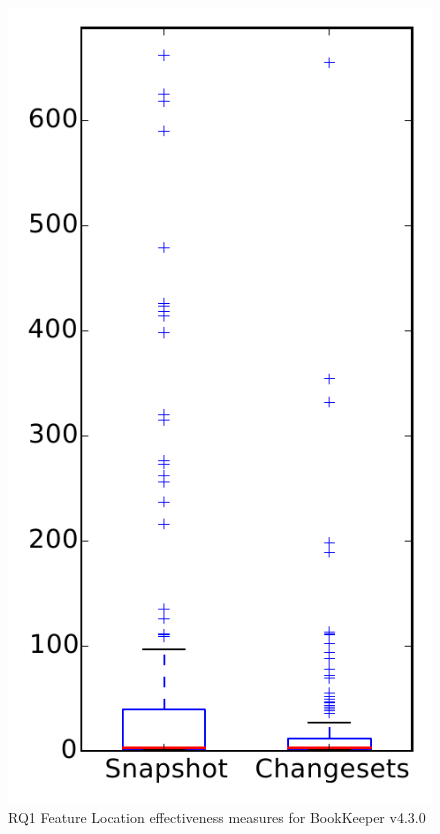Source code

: 
\begin{figure}
\centering
\includegraphics[height=0.4\textheight]{figures/flt/rq1_bookkeeper}
\caption{RQ1 Feature Location effectiveness measures for BookKeeper v4.3.0}
\label{fig:flt:rq1:bookkeeper}
\end{figure}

============

**Work instruction**
Pictures aside, every entry above must be repeated exactly.

**Problem solution**
Source code

: 
\begin{figure}
\centering
\includegraphics[height=0.4\textheight]{figures/flt/rq1_bookkeeper}
\caption{RQ1 Feature Location effectiveness measures for BookKeeper v4.3.0}
\label{fig:flt:rq1:bookkeeper}
\end{figure}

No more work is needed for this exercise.